With all the data being automatically generated by AWS services and stored in CloudWatch, there’s an abundance of information just waiting to be visualized and made useful for teams.
CloudWatch dashboards give you a customizable “home page” in the CloudWatch console to monitor resources in a single place, even if they are spread across regions. Dashboards can contain metrics, alarms, and even static text that you may want to see in the same place.
Today I want to take you through the process of creating a dashboard. As we move through each step, you’ll see a bit of what’s possible and also become aware of some of the nuances such as statistics, AWS namespaces, axes, etc. To get started, login to the AWS console and go to “Services” -> “CloudWatch.” Initially, you’ll see the main summary page:
From here, click on “Dashboards” on the left hand side of the page. You’ll then see the list of dashboards in your account, if any:
Click “Create Dashboard” at the top to create a new one and give it a name:
You’re then asked to add your first widget to the dashboard and to choose whether the metric will be graphed as a line, stacked area, or number. You also have the option to add static text, if desired. Note that this process lets you add a metric to a dashboard; adding an alarm is also possible, and we’ll get to that in a minute. Let’s go ahead and choose “Stacked area” for now and click “Configure.”
What we see next is a graph on top with metrics on the bottom:
We can browse the different metrics by clicking on a “namespace,” which is typically the AWS service related to the metric. Let’s go to “EC2” and start looking at what’s available. We may be asked to choose between “Per-Instance Metrics” and “By Auto Scaling Group,” which conveniently groups the data under auto scaling groups. Assuming we want to monitor an individual EC2 instance, we’ll click on “Per-Instance Metrics” and see a long list of EC2 instances (the name and ID is shown) and the available metrics for these instances.
These metrics include CPUUtilization, CPUCreditBalance (if it’s a burstable instance type), NetworkIn, and DiskReadOps, to name a few. Let’s choose “CPUUtilization” by clicking the checkbox next to it:
Doing so graphs it above and we get a good indication of what the widget will look like on our dashboard. If we wanted to, we could add multiple metrics to the same graph. This may help us to see how two or more are related to each other. To get a little more granular with the metric we have chosen, we can click on the “Graphed metrics” tab at the bottom and see a list of what has been added to the graph. From here, we can change the color, the label, the statistic, the period, and where we’d like the Y axis. We can also remove and duplicate what is graphed in order to create variations.

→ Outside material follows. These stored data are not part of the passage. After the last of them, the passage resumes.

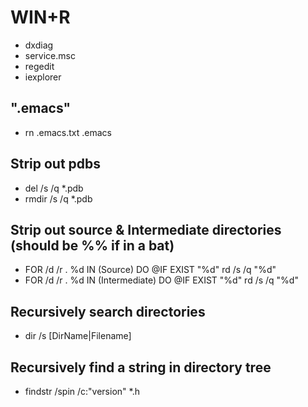 # WIN+R
* dxdiag
* service.msc
* regedit
* iexplorer

## ".emacs" 
* rn .emacs.txt .emacs


## Strip out pdbs
* del /s /q *.pdb
* rmdir /s /q *.pdb


## Strip out source & Intermediate directories (should be %% if in a bat)
* FOR /d /r . %d IN (Source) DO @IF EXIST "%d" rd /s /q "%d"
* FOR /d /r . %d IN (Intermediate) DO @IF EXIST "%d" rd /s /q "%d"


## Recursively search directories
* dir /s [DirName|Filename]

## Recursively find a string in directory tree
* findstr /spin /c:"version" *.h

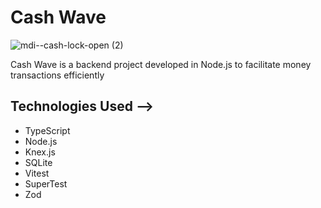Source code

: # Cash Wave

![mdi--cash-lock-open (2)](https://github.com/Prattiz/Cash-Wave/assets/135062914/14618c7c-c197-49da-8c56-6e18c6fd2df5)


Cash Wave is a backend project developed in Node.js to facilitate money transactions efficiently 

## Technologies Used -->
- TypeScript
- Node.js
- Knex.js
- SQLite
- Vitest
- SuperTest
- Zod
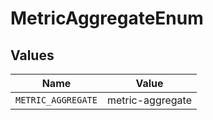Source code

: # MetricAggregateEnum


## Values

| Name               | Value              |
| ------------------ | ------------------ |
| `METRIC_AGGREGATE` | metric-aggregate   |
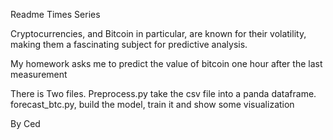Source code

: Readme Times Series

Cryptocurrencies, and Bitcoin in particular, are known for their volatility, making them a fascinating subject for predictive analysis.

My homework asks me to predict the value of bitcoin one hour after the last measurement

There is Two files.
Preprocess.py take the csv file into a panda dataframe.
forecast_btc.py,  build the model, train it and show some visualization

By Ced
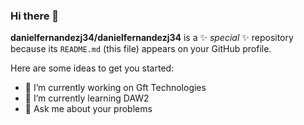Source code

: ### Hi there 👋

**danielfernandezj34/danielfernandezj34** is a ✨ _special_ ✨ repository because its `README.md` (this file) appears on your GitHub profile.

Here are some ideas to get you started:

- 🔭 I’m currently working on Gft Technologies
- 🌱 I’m currently learning DAW2
- 💬 Ask me about your problems

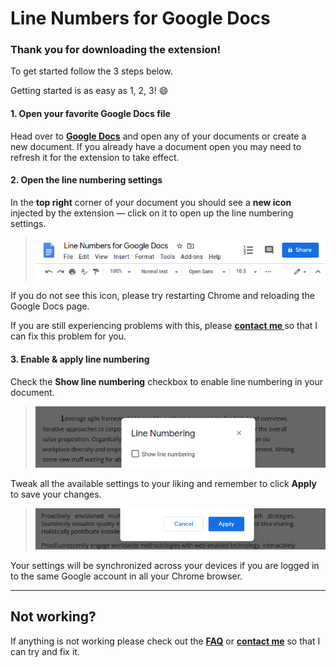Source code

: # Line Numbers for Google Docs

### Thank you for downloading the extension!

To get started follow the 3 steps below.

Getting started is as easy as 1, 2, 3! :smile:

#### 1. Open your favorite Google Docs file

Head over to **[Google Docs](https://docs.google.com/)** and open any of your documents or create a new document. If you already have a document open you may need to refresh it for the extension to take effect.

#### 2. Open the line numbering settings

In the **top right** corner of your document you should see a **new icon** injected by the extension — click on it to open up the line numbering settings.

> ![Line Numbers for Google Docs Tool Bar](_media/quickstart-docs-tool-bar.png)

If you do not see this icon, please try restarting Chrome and reloading the Google Docs page.

If you are still experiencing problems with this, please **[contact me ](contact.md)** so that I can fix this problem for you.

#### 3. Enable & apply line numbering

Check the **Show line numbering** checkbox to enable line numbering in your document.

> ![Line Numbers for Google Docs Enable Checkbox](_media/quickstart-enable-numbering.png)

Tweak all the available settings to your liking and remember to click **Apply** to save your changes.

> ![Line Numbers for Google Docs Apply Settings](_media/quickstart-apply-settings.png)

Your settings will be synchronized across your devices if you are logged in to the same Google account in all your Chrome browser.

--------------------------------------------------------------------------------

## Not working?

If anything is not working please check out the **[FAQ](faq.md)** or **[contact me](contact.md)** so that I can try and fix it.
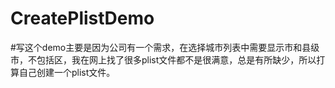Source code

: # CreatePlistDemo

#写这个demo主要是因为公司有一个需求，在选择城市列表中需要显示市和县级市，不包括区，我在网上找了很多plist文件都不是很满意，总是有所缺少，所以打算自己创建一个plist文件。
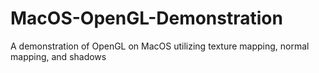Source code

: # MacOS-OpenGL-Demonstration
A demonstration of OpenGL on MacOS utilizing texture mapping, normal mapping, and shadows
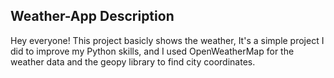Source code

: Weather-App Description
-------------
Hey everyone!
This project basicly shows the weather, It's a simple project I did to improve my Python skills, and I used OpenWeatherMap for the weather data and the geopy library to find city coordinates. 
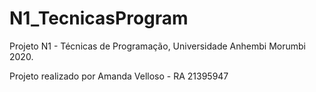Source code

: # N1_TecnicasProgram
Projeto N1 - Técnicas de Programação, Universidade Anhembi Morumbi 2020.

Projeto realizado por
Amanda Velloso - RA 21395947

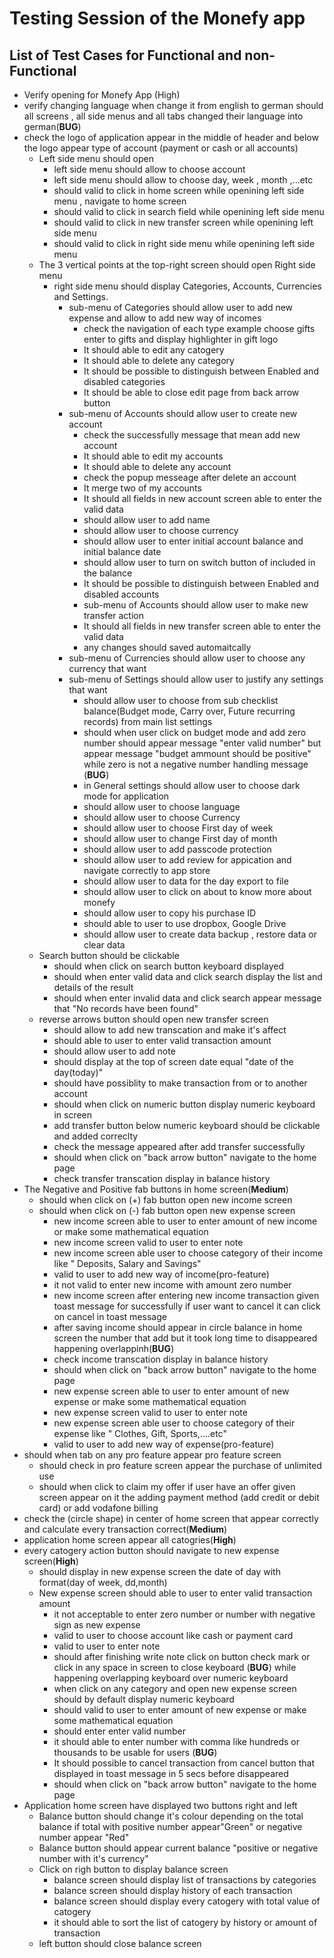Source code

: # Testing Session of the Monefy app
## List of Test Cases for Functional and non-Functional
* Verify opening for Monefy App (High)
* verify changing language when change it from english to german should all screens , all side menus and all tabs changed their language into german(**BUG**)
* check the logo of application appear in the middle of header and below the logo appear type of account (payment or cash or all accounts)
  * Left side menu should open
    *  left side menu should allow to choose account
    *  left side menu should allow to choose day, week , month ,...etc
    *  should valid to click in home screen while openining left side menu , navigate to home screen
    *  should valid to click in search field while openining left side menu 
    *  should valid to click in new transfer screen while openining left side menu 
    *  should valid to click in right side menu while openining left side menu 
   *  The 3 vertical points at the top-right screen   should open Right side menu
        *    right side menu should display Categories, Accounts, Currencies and Settings.
             *    sub-menu of Categories should allow user to add new expense and allow to add new way of incomes
                  *    check the navigation of each type example choose gifts enter to gifts and display highlighter in gift logo
                  *    It should able to edit any catogery
                  *   It should able to delete any category
                  *   It should be possible to distinguish between Enabled and disabled categories
                  *   It should be able to close edit page from back arrow button
             *   sub-menu of Accounts should allow user to create new account
                 *   check the successfully message that mean add new account
                  *    It should able to edit my accounts
                  *   It should able to delete any account
                  *   check the popup messeage after delete an account 
                  *   It merge two of my accounts
                  *   It should all fields in new account screen able to enter the valid data
                  *   should allow user to add name 
                  *   should allow user to choose currency
                  *   should allow user to enter initial account balance and initial balance date 
                  *   should allow user to turn on switch button of included in the balance 
                  *   It should be possible to distinguish between Enabled and disabled accounts
                  *   sub-menu of Accounts should allow user to make new transfer action
                  *   It should all fields in new transfer screen able to enter the valid data
                  *   any changes should saved automaitcally
              *  sub-menu of Currencies should allow user to choose any currency that want
              *   sub-menu of Settings should allow user to justify any settings that want
                  *   should allow user to choose from sub checklist balance(Budget mode, Carry over, Future recurring records) from main list settings
                  *   should when user click on budget mode and add zero number should appear message "enter valid number" but appear message "budget ammount should be positive" while zero is not a negative number handling message (**BUG**)
                  *   in General settings should allow user to choose dark mode for application
                  *   should allow user to choose language
                  *   should allow user to choose Currency
                  *   should allow user to choose First day of week
                  *   should allow user to change First day of month
                  *   should allow user to add passcode protection
                  *   should allow user to add review for appication and navigate correctly to app store
                  *   should allow user to data for the day export to file
                  *   should allow user to click on about to know more about monefy
                  *   should allow user to copy his purchase ID 
                  *   should able to user to use dropbox, Google Drive
                  *   should allow user to create data backup , restore data or clear data
     * Search button should be clickable
       *  should when click on search button keyboard displayed
       *  should when enter valid data and click search display the list and details of the result
       *  should when enter invalid data and click search appear message that "No records have been found"
    * reverse arrows button should open new transfer screen 
      * should allow to add new transcation and make it's affect
      * should able to user to enter valid transaction amount
      * should allow user to add note 
      * should display at the top of screen date equal "date of the day(today)"
      * should have possiblity to make transaction from or to another account
      * should when click on numeric button display numeric keyboard in screen 
      * add transfer button below numeric keyboard should be clickable and added correclty
      * check the message appeared after add transfer successfully
      * should when click on "back arrow button" navigate to the home page
      * check transfer transcation display in balance history
* The Negative and Positive fab buttons in home screen(**Medium**) 
  * should when click on (+) fab button open new income screen 
  * should when click on (-) fab button open new expense screen
    * new income screen able to user to enter amount of new income or make some mathematical equation 
    * new income screen valid to user to enter note
    * new income screen able user to choose category of their income like " Deposits, Salary and Savings" 
    * valid to user to add new way of income(pro-feature)
    * it not valid to enter new income with amount zero number
    * new income screen after entering new income transaction given toast message for successfully if user want to cancel it can click on cancel in toast message 
    * after saving income should appear in circle balance in home screen the number that add but it took long time to disappeared happening overlappinh(**BUG**)
    * check income transcation display in balance history
    * should when click on "back arrow button" navigate to the home page
    * new expense screen able to user to enter amount of new expense or make some mathematical equation 
    *  new expense screen valid to user to enter note
    *  new expense screen able user to choose category of their expense like " Clothes, Gift, Sports,....etc"
    *  valid to user to add new way of expense(pro-feature)
 * should when tab on any pro feature appear pro feature screen
   * should check in pro feature screen appear the purchase of unlimited use
   * should when click to claim my offer if user have an offer given screen appear on it the adding payment method (add credit or debit card) or add vodafone billing
  * check the (circle shape) in center of home screen that appear correctly and calculate every transaction correct(**Medium**)
  * application home screen appear all catogries(**High**)
  * every catogery action button should navigate to new expense screen(**High**)
    * should display in new expense screen the date of day with format(day of week, dd,month)
    * New expense screen should able to user to enter valid transaction amount
      * it not acceptable to enter zero number or number with negative sign as new expense 
      * valid to user to choose account like cash or payment card
      * valid to user to enter note
      * should after finishing write note click on button check mark or click in any space in screen to close keyboard (**BUG**) while happening overlapping keyboard over numeric keyboard
      * when click on any category and open new expense screen should by default display numeric keyboard
      * should valid to user to enter amount of new expense or make some mathematical equation 
      * should enter enter valid number 
      * it should able to enter number with comma like hundreds or thousands to be usable for users (**BUG**)
      * It should possible to cancel transaction from cancel button that displayed in toast message in 5 secs before disappeared
      * should when click on "back arrow button" navigate to the home page
   * Application home screen have displayed two buttons right and left
        * Balance button should change it's colour depending on the total balance if total with positive number appear"Green" or negative number appear "Red"
        * Balance button should appear current balance "positive or negative number with it's currency"
      * Click on righ button to display balance screen
        * balance screen should display list of transactions by categories
        * balance screen should display history of each transaction
        * balance screen should display every catogery with total value of catogery
        * it should able to sort the list of catogery by history or amount of transaction
      * left button should close balance screen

Statistic and Period are probably the most important to pay attention to. For Statistic, we can choose whether we’d like to see, in this case, the average CPU utilization, the minimum, or the maximum. The AWS documentation for each service typically spells out which statistics are most helpful for each metric. Period is used to choose the granularity of the graphed metric and whether it’s showing data points at a 5 minute interval, every hour, every second, or whatever it may be (assuming we have enabled that level of reporting).
If we’d like to adjust the graph’s axes, we can do so in the “Graph Options” tab:
I find that this can be very helpful if we know the general range within which a metric should fall. For example, if we’re expecting to see a consistent 25% CPU utilization on average, adjusting the Y axis to Min: 0 and Max: 50 will put the average squarely in the middle and we’ll easily notice visually when things stray away from that. In this example, we’ll just leave things set to Auto.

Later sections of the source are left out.